I've always loved green veggie soups. In fact, my mom used to make what she called "Shrek Soup" leaving all non greens out. I've matured a long way since then and eat soups with vegetables of all shapes and colors, but still...there's something about the greens.
It may not look the most appetizing, but kale really is one of the richest greens, filled with protein, fiber (both of which keep you full) and folate (key for brain development). So come on, give it a chance...get on the kale wagon!
Prep Time: 1 hour
Soup Cook Time: 30 minutes
Total Time: 1 hour, 30 minutes
Yield: I can eat the whole pot but for normal people probably 10 servings
1 bag frozen broccoli | 2-3 medium heads of fresh broccoli
5-6 cups fresh spinach/kale
1 tablespoon olive oil
2 teaspoons salt
Pepper to taste
1 large onion
1 cube frozen crushed garlic (=1 clove crushed fresh garlic)
1 cube frozen dill
3 cups water
- Finely chop the onions and leeks. Roughly chop the broccoli heads and the kale and spinach.
- In a large soup pot heat the olive oil over medium heat. Add the onions and leeks. Cook, stirring occasionally until the onions become translucent.

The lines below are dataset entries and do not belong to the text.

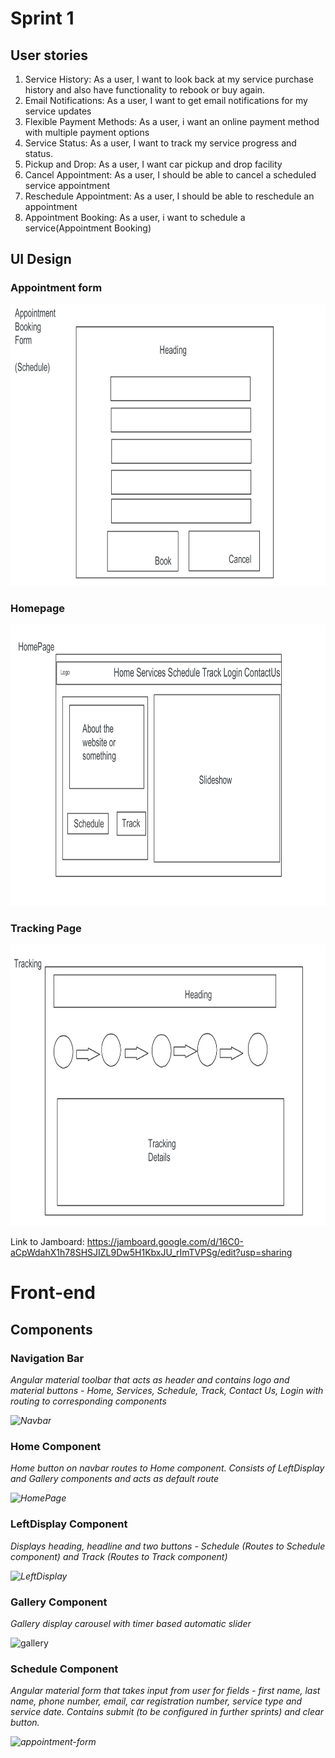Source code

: # Sprint 1

## User stories
1.	Service History: As a user, I want to look back at my service purchase history and also have functionality to rebook or buy again.
2.	Email Notifications: As a user, I want to get email notifications for my service updates
3.	Flexible Payment Methods: As a user, i want an online payment method with multiple payment options
4.	Service Status: As a user, I want to track my service progress and status.
5.	Pickup and Drop: As a user, I want car pickup and drop facility
6.	Cancel Appointment: As a user, I should be able to cancel a scheduled service appointment
7.	Reschedule Appointment: As a user, I should be able to reschedule an appointment
8.	Appointment Booking: As a user, i want to schedule a service(Appointment Booking)

## UI Design

### Appointment form
<img src="https://github.com/bawejahritik/AutoServ/blob/main/UI/Appointment%20Booking%20Form.png" style="width:600px;height:450px;">
  
### Homepage
<img src= "https://github.com/bawejahritik/AutoServ/blob/main/UI/HomePage_V2.png" style="width:600px;height:450px;">
 
### Tracking Page
<img src= "https://github.com/bawejahritik/AutoServ/blob/main/UI/Tracking.png" style="width:600px;height:450px;">

Link to Jamboard: https://jamboard.google.com/d/16C0-aCpWdahX1h78SHSJIZL9Dw5H1KbxJU_rImTVPSg/edit?usp=sharing

# Front-end

## Components

### Navigation Bar
<p><em>Angular material toolbar that acts as header and contains logo and material buttons - Home, Services, Schedule, Track, Contact Us, Login with routing to corresponding components</em><p>
<p><em><img src="https://user-images.githubusercontent.com/42437530/152621862-f2a88983-adf6-42cf-b772-f374b5ecc9b3.png" alt="Navbar"></em><p>

### Home Component
<p><em>Home button on navbar routes to Home component. Consists of LeftDisplay and Gallery components and acts as default route</em><p>
<p><em><img src="https://user-images.githubusercontent.com/42437530/152622955-ba67de4d-fddf-47e7-a1cd-90f45ef5c119.png" alt="HomePage"></em><p>

### LeftDisplay Component
<p><em>Displays heading, headline and two buttons - Schedule (Routes to Schedule component) and Track (Routes to Track component)</em><p>
<p><em><img src="https://user-images.githubusercontent.com/42437530/152623089-8efeaad3-de0a-4214-aef8-226ef064a2e0.png" alt="LeftDisplay" style="width:600px;height:450px;"></em><p>

### Gallery Component
<p><em>Gallery display carousel with timer based automatic slider</em><p>
<p><img src="https://user-images.githubusercontent.com/42437530/152623476-c86bb886-9f87-4365-a683-06e043cc9fc4.png" alt="gallery" style="width:600px;height:450px;"></p>

### Schedule Component
<p><em>Angular material form that takes input from user for fields - first name, last name, phone number, email, car registration number, service type and service date. Contains submit (to be configured in further sprints) and clear button. 
<p><img src="https://user-images.githubusercontent.com/42437530/152623775-4c76d481-a31d-4c6d-a136-1501a268b763.png" alt="appointment-form"></p>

- Add the garlic, cooking until the garlic becomes fragrant, but not browned. Add the kale and spinach and season with salt and pepper. Cook until the kale and spinach are just wilted.
- Add the dill. Simmer for 2 -3 minutes.
- Pour in the vegetable stock and all of the broccoli. Bring to a boil, then reduce heat and let simmer until the broccoli is tender.
- Blend the soup in batches in a blender or directly in the pot with an immersion blender.
- Return the pureed soup to the pot and bring to a simmer over low heat. Stir and add additional salt and pepper to taste if needed.
- Serve and garnish bowls with a dollop of sour cream or Parmesan cheese.